Cameroun : un site pour les dames de Lettres

En Anglais et en Français, la littérature Camerounaise au féminin se découvre sur le Net.
Visite guidée.

Quid de la littérature camerounaise au féminin ? Par pure curiosité ou tout simplement pour vous éviter une colle, nous vous invitons à cliquer sur le site «  Lire les femmes écrivains – et les littératures africaines « .

Mauvais point : un graphisme des plus primaires. Avec, pour seule iconographie : deux jolies créatures crayonnées au feutre d’écolier devant un livre ouvert.

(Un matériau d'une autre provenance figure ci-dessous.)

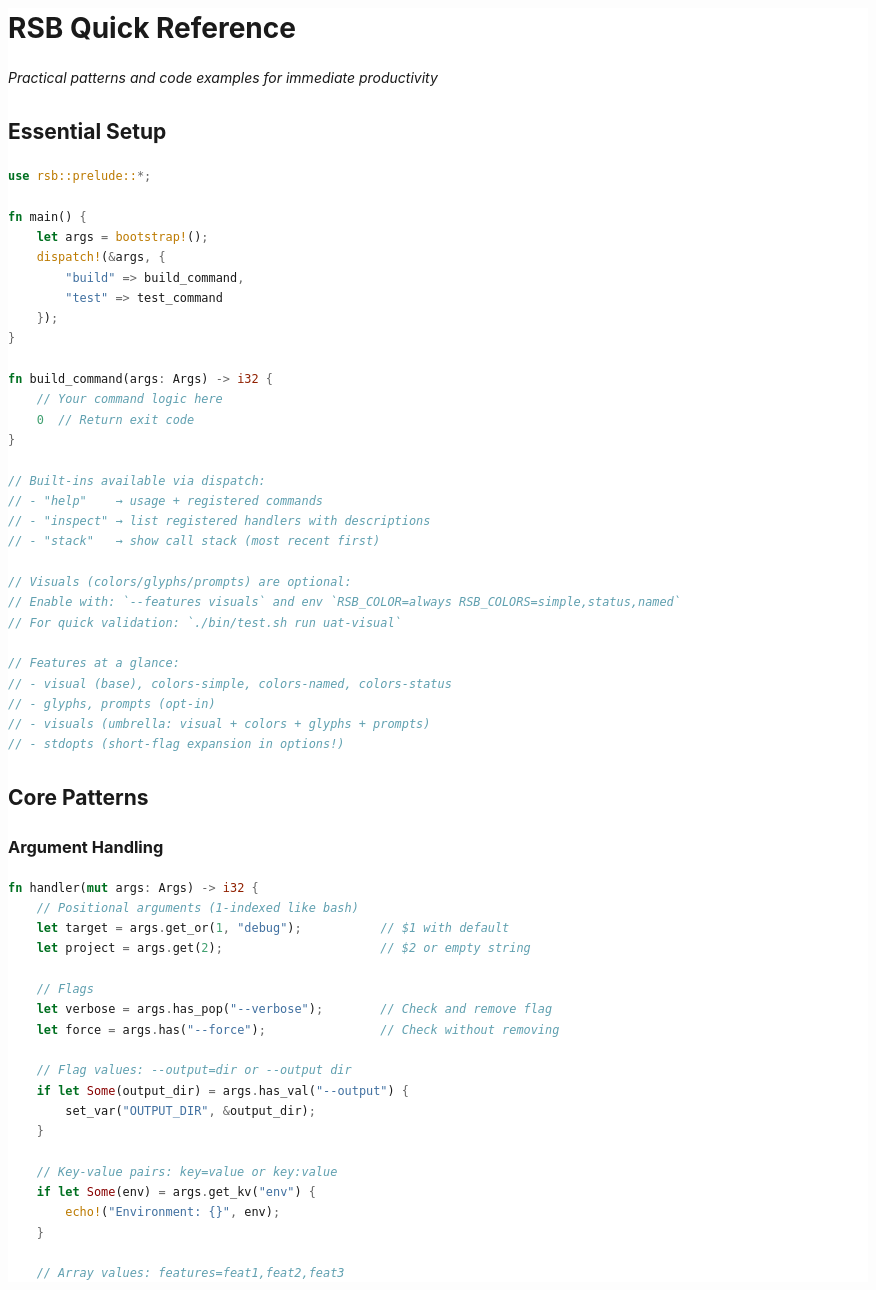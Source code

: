# RSB Quick Reference

*Practical patterns and code examples for immediate productivity*

## Essential Setup

```rust
use rsb::prelude::*;

fn main() {
    let args = bootstrap!();
    dispatch!(&args, {
        "build" => build_command,
        "test" => test_command
    });
}

fn build_command(args: Args) -> i32 {
    // Your command logic here
    0  // Return exit code
}

// Built-ins available via dispatch:
// - "help"    → usage + registered commands
// - "inspect" → list registered handlers with descriptions
// - "stack"   → show call stack (most recent first)

// Visuals (colors/glyphs/prompts) are optional:
// Enable with: `--features visuals` and env `RSB_COLOR=always RSB_COLORS=simple,status,named`
// For quick validation: `./bin/test.sh run uat-visual`

// Features at a glance:
// - visual (base), colors-simple, colors-named, colors-status
// - glyphs, prompts (opt-in)
// - visuals (umbrella: visual + colors + glyphs + prompts)
// - stdopts (short-flag expansion in options!)
```

## Core Patterns

### Argument Handling
```rust
fn handler(mut args: Args) -> i32 {
    // Positional arguments (1-indexed like bash)
    let target = args.get_or(1, "debug");           // $1 with default
    let project = args.get(2);                      // $2 or empty string
    
    // Flags
    let verbose = args.has_pop("--verbose");        // Check and remove flag
    let force = args.has("--force");                // Check without removing
    
    // Flag values: --output=dir or --output dir
    if let Some(output_dir) = args.has_val("--output") {
        set_var("OUTPUT_DIR", &output_dir);
    }
    
    // Key-value pairs: key=value or key:value  
    if let Some(env) = args.get_kv("env") {
        echo!("Environment: {}", env);
    }
    
    // Array values: features=feat1,feat2,feat3
```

Peu importe. Il est tant d’imperfections qui se muent en charme indéfinissable… Et ce site en a tant. D’abord parce que les néophytes que nous sommes en apprennent un bout sur la littérature camerounaise contemporaine. La suite, conjuguée au féminin, fait chaud au coeur tant la vingtaine de biographies révèle des destins exceptionnels.

Femmes et jus de cerise

Ainsi l’infirmière-écrivaine-politicienne Delphine Zango-Tsogo, qui de sa ville natale, Lomié, aux bureaux de l’UNESCO, en passant par l’Université de Toulouse ou le poste de ministre des Affaires sociales, défend la cause des femmes et les vertus du jus de cerise d’Atom (fruit sauvage du Nord du Cameroun) avec une passion égale.

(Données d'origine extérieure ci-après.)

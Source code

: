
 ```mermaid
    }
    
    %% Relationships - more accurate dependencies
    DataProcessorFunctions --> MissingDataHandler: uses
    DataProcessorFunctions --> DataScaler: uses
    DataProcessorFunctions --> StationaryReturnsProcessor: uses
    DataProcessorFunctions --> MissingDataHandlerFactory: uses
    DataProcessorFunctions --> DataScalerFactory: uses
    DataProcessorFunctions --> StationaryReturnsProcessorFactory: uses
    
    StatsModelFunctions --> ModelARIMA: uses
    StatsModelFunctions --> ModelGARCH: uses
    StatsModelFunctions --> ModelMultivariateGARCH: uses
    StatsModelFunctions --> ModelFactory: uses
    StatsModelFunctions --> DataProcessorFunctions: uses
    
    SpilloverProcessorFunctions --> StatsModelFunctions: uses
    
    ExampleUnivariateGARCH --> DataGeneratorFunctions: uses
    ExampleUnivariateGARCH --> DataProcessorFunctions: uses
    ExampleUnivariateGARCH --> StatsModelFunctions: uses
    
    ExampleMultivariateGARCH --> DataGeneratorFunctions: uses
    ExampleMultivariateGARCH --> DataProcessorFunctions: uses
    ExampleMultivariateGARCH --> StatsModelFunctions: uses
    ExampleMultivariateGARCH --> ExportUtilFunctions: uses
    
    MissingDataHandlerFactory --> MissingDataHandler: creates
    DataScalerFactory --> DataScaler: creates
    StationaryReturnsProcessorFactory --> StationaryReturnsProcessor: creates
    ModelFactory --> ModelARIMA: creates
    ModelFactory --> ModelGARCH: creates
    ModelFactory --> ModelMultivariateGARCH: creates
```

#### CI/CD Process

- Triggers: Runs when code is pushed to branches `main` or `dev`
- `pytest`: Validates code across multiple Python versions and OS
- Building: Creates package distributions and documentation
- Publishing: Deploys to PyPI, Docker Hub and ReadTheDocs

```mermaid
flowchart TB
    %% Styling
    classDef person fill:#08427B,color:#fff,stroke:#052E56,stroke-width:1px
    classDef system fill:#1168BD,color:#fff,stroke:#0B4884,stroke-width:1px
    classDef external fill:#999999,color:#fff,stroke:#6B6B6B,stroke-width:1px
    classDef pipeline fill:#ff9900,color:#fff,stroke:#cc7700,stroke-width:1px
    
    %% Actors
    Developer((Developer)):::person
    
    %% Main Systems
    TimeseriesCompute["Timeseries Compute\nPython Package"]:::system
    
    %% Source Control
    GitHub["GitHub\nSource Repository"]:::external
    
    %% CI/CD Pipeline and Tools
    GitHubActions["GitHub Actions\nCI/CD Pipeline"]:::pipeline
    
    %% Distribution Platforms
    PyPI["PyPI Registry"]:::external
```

Ainsi Marie-Thérèse Assiga Ahanda, princesse de naissance et… chimiste d’état, au surplus auteur d’un mémorandum dédié à son illustre ancêtre Charles Atangana. Ainsi la célèbre – et très controversée – Calixthe Beyala, auteur de «  C’est le soleil qui m’a brûlée « , ou de «  Tu t’appelleras Tanga « , terreur des tribunaux gaulois, dont les prises de position en faveur des quotas ethniques ont suscité la polémique jusqu’aux locaux d’Afrik.com.

Outre des biographies complètes, de larges extraits d’oeuvres, des interviews, des tribunes libres, ouvrent à un univers méconnu. Univers où les combats pour s’affranchir des tutelles occidentales se mêlent à d’autres luttes émancipatrices, féministes et sociales.

 » Un sans-salaire-depuis-onze-mois/Fallait peut-être pas l’épouser ?/A qui dire qu’il n’est plus/Désormais marié qu’avec des boulots « , interroge Marie-Claire Dati dans son poème… » Boulots « . Manière de dire que derrière la souffrance du chômeur africain, il y a une amante qui languit. Un point que le Fonds monétaire international n’ a certainement pas intégré dans ses projets de développement. Seule la littérature peut en témoigner publiquement.